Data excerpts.
'''

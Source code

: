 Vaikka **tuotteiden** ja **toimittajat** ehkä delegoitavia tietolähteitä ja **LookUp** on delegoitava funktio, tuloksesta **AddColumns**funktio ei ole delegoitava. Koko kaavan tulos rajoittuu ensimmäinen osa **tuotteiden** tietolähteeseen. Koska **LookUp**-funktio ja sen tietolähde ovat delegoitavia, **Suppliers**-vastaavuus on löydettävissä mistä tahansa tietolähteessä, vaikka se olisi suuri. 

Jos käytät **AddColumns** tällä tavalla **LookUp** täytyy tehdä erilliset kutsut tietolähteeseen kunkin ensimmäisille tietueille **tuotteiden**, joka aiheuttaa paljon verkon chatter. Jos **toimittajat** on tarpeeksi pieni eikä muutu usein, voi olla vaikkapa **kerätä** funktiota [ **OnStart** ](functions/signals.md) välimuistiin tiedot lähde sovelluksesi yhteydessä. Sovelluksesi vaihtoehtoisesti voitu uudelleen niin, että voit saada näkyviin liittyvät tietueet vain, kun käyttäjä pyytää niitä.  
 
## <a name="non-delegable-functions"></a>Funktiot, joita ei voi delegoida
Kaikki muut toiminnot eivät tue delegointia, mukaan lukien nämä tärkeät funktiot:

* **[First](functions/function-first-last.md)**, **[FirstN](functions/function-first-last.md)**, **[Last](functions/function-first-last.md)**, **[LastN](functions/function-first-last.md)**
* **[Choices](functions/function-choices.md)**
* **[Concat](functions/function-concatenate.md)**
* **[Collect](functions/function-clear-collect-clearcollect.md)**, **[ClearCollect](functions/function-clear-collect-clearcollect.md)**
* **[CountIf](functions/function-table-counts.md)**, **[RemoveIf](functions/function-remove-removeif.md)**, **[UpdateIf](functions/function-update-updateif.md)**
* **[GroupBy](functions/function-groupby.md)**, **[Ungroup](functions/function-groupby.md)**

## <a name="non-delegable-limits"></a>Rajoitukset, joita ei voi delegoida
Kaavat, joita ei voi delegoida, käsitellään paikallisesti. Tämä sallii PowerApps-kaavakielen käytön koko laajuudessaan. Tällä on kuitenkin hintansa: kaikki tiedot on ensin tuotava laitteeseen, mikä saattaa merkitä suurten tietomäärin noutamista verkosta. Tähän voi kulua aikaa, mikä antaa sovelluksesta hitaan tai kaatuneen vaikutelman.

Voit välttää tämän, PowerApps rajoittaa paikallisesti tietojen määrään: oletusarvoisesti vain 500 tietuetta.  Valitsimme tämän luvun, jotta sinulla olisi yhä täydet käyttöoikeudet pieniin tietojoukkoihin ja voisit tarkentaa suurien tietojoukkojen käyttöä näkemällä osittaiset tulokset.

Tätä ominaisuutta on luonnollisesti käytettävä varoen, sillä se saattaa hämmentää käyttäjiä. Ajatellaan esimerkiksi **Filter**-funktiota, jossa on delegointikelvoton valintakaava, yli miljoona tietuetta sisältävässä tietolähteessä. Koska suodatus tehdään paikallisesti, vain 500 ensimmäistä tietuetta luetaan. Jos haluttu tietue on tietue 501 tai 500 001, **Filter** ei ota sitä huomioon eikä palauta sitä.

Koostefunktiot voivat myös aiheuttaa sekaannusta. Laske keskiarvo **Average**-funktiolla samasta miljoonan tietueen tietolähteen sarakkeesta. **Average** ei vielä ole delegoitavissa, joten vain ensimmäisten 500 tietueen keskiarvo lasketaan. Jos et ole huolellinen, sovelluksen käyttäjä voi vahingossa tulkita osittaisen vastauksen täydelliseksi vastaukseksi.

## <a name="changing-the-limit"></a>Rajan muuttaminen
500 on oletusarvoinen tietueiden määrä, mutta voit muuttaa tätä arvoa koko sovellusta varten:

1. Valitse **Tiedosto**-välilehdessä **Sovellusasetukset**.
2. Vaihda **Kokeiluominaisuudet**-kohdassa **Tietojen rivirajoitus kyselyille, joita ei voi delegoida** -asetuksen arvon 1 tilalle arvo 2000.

'''

TASK ITEM.
Lines that contain "name" are the result; find them in the entries above and copy each one.

REPLY.
## <a name="non-delegable-functions"></a>Funktiot, joita ei voi delegoida
## <a name="non-delegable-limits"></a>Rajoitukset, joita ei voi delegoida
## <a name="changing-the-limit"></a>Rajan muuttaminen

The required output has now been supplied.